*Problem details*. Copy every line of the records below where the word "status" occurs.

*Information*.
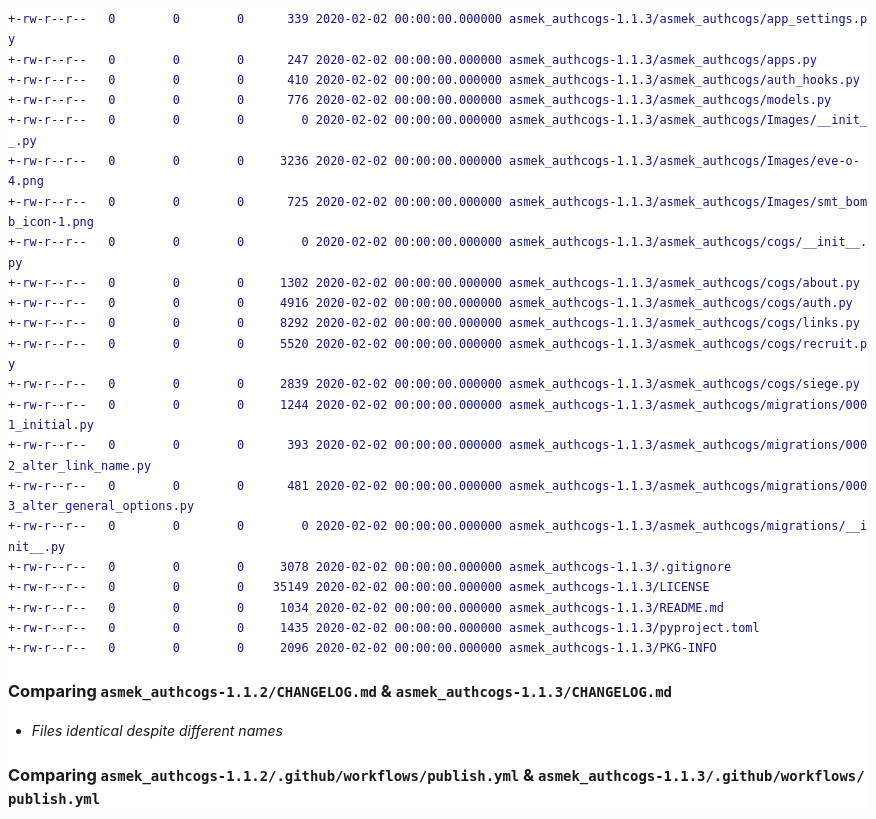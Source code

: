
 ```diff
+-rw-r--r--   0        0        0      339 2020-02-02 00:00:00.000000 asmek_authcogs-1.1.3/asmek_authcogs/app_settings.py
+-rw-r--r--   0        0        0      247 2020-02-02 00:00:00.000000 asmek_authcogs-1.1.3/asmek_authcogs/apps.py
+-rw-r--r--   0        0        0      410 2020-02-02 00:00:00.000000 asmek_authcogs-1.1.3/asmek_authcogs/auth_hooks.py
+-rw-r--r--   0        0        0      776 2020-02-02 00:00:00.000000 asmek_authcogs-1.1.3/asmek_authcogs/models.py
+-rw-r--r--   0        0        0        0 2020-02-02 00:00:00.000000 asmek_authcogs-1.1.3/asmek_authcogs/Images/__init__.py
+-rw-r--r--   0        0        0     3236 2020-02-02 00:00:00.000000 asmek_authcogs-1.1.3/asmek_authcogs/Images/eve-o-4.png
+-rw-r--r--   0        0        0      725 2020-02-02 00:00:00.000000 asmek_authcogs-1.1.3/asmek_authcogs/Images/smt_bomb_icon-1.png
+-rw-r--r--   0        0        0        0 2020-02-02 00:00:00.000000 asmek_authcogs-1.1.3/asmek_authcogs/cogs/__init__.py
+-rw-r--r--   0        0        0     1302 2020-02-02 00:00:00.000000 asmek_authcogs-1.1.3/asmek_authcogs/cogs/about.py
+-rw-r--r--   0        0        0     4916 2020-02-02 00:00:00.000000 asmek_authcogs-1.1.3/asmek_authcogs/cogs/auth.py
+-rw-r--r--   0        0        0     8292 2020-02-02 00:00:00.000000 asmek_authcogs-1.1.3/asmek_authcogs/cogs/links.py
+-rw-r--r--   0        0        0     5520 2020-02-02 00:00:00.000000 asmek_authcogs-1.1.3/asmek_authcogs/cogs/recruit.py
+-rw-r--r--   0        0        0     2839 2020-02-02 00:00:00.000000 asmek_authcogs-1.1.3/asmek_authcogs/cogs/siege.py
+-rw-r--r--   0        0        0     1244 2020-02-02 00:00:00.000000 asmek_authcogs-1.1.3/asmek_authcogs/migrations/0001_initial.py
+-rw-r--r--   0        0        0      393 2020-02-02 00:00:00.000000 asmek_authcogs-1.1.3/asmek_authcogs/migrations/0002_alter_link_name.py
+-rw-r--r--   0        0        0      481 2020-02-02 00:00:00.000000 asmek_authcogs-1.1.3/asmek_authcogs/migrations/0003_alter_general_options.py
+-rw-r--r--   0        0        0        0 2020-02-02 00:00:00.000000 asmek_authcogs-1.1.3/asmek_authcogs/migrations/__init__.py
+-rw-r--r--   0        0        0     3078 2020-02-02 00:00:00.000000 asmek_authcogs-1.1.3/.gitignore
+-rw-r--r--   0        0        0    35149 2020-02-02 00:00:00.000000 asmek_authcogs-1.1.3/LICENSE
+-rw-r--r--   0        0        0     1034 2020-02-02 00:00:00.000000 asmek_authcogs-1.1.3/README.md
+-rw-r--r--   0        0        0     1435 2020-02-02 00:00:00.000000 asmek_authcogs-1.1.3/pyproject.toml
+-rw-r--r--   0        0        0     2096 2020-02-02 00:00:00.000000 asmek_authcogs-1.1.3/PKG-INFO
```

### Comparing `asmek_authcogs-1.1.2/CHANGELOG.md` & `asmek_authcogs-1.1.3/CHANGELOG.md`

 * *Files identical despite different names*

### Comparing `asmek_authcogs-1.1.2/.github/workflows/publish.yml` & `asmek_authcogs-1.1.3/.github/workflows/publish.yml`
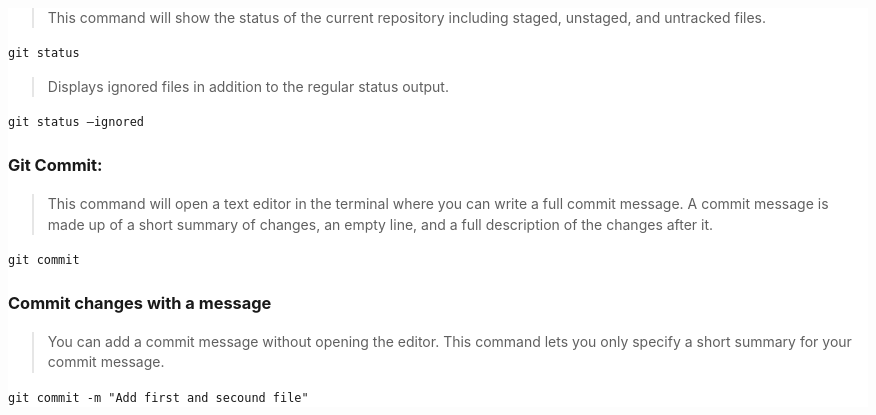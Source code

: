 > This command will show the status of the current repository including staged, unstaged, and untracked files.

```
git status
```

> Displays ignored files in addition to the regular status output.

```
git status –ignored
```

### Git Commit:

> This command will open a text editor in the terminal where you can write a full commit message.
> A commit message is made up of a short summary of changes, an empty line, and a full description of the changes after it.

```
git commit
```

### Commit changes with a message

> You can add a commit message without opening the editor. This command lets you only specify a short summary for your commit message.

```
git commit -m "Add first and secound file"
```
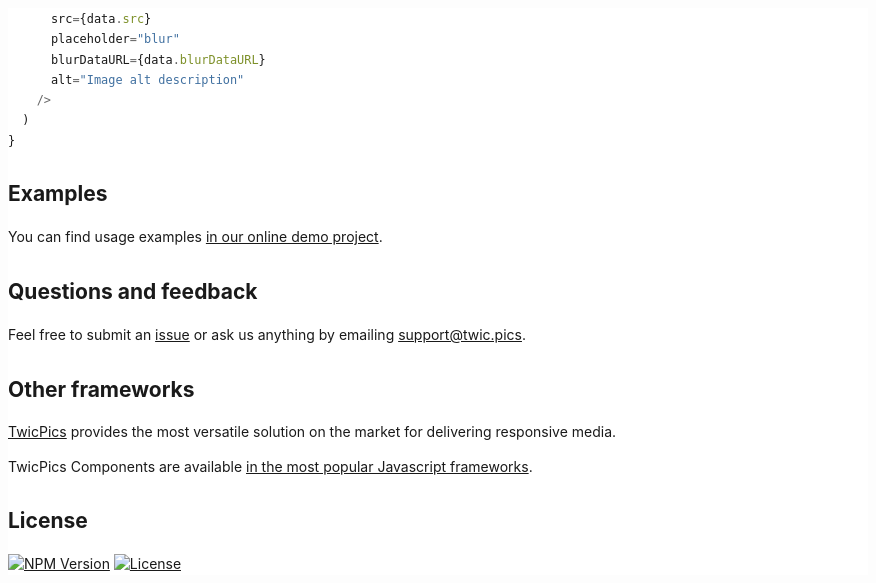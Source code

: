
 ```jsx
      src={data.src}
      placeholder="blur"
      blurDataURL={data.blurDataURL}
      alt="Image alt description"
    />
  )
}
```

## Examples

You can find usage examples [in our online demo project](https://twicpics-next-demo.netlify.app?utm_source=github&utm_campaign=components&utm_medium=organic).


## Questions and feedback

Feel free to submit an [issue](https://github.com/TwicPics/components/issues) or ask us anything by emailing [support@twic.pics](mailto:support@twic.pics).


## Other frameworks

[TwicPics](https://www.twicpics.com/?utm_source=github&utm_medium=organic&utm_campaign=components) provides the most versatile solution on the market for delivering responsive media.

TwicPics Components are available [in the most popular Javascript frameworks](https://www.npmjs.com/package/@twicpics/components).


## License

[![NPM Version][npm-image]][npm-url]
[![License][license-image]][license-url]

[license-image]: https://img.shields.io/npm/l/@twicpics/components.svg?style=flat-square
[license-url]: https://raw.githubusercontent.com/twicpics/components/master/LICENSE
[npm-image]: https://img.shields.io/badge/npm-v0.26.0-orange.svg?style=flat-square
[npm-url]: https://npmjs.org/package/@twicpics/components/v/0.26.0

*Final answer*.
: > This command will show the status of the current repository including staged, unstaged, and untracked files.
git status
> Displays ignored files in addition to the regular status output.
git status –ignored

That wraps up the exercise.